How can countries finance such staggering price tags? Large cities such as Delhi and Lagos show a way forward: Taxing property more efficiently can play a meaningful role in raising revenue at the local level, allowing countries to invest more in their people, new IMF analysis shows. Previous IMF research has shown that countries have ample potential to raise more domestic tax revenue if they need it up to 5 percentage points of GDP over two decades."
"Of course, the political challenges of such reforms are far from trivial, as recent events in several countries suggest that raising taxes can create social unrest. More efficient, real estate taxes have an advantage in this regard: by being locally collected and spent, they may be politically less challenging than increases in broad-base national taxes.
IMF also observed that recurrent taxes on immovable property could help local governments capture the wealth generated through construction-intensive urbanization, saying that generating such revenue fairly is especially important given the difficulty in developing countries of taxing income and wealth, which can be highly mobile.
It also stated that the appeal of property taxes is clear when we look at revenue raised in advanced economies: more than 1 percent of GDP on average in OECD countries, and nearly 3 percent in some advanced economies, adding that by contrast, they raise only around 0.1 percent of GDP in emerging Asia and Africa.

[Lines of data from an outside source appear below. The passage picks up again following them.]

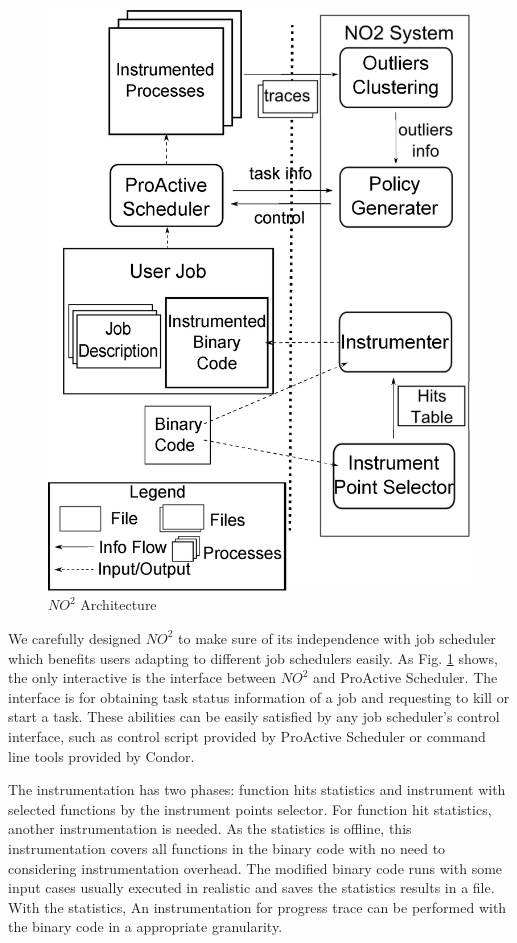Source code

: \begin{figure}
\centering
\includegraphics[width=0.9\columnwidth]{figures/NO2_arch.eps}
\caption{$NO^2$ Architecture}
\label{figure:no2arch}
\end{figure}

We carefully designed $NO^2$ to make sure of its independence with job scheduler which benefits users adapting to different job schedulers easily. As Fig. \ref{figure:no2arch} shows, the only interactive is the interface between $NO^2$ and ProActive Scheduler. The interface is for obtaining task status information of a job and requesting to kill or start a task. These abilities can be easily satisfied by any job scheduler's control interface, such as control script provided by ProActive Scheduler or command line tools provided by Condor.

The instrumentation has two phases: function hits statistics and instrument with selected functions by the instrument points selector. For function hit statistics, another instrumentation is needed. As the statistics is offline, this instrumentation covers all functions in the binary code with no need to considering instrumentation overhead. The modified binary code runs with some input cases usually executed in realistic and saves the statistics results in a file. With the statistics, An instrumentation for progress trace can be performed with the binary code in a appropriate granularity.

Such approaches, the IMF suggested, could make property taxes 10 times more effective with the right policy adjustments and technology, like satellite imagery and drones, to map properties and expand tax coverage.
The IMF analysis emphasised that property taxes, by being locally collected and spent, might be politically less challenging than broader national tax hikes, remarking that by funding public services directly and creating a clear link between local taxes and local spending, property taxes increase accountability and enable municipalities to capitalize on wealth created through urban development.
For sustainable adoption, the IMF recommended that municipalities gradually shift from fixed area-based taxes to a full value-based system as technological and valuation capabilities improve. Technologies such as geographic information systems (GIS) and drones are already in use in cities like Delhi and Bangalore to track property changes accurately, and the IMF is encouraging similar measures in Nigeria.
"An area-based approach initially, supported by the precision of modern mapping tools, can help countries transition smoothly to market-value-based property taxes. This pathway makes property-tax reform practical and politically appealing, especially when well-communicated to the public," the body also observed.
The IMF reiterated that with proper implementation, property taxes can help resource-constrained countries like Nigeria improve local services, enhance economic stability, and foster inclusive growth, paving the way for a stronger fiscal foundation.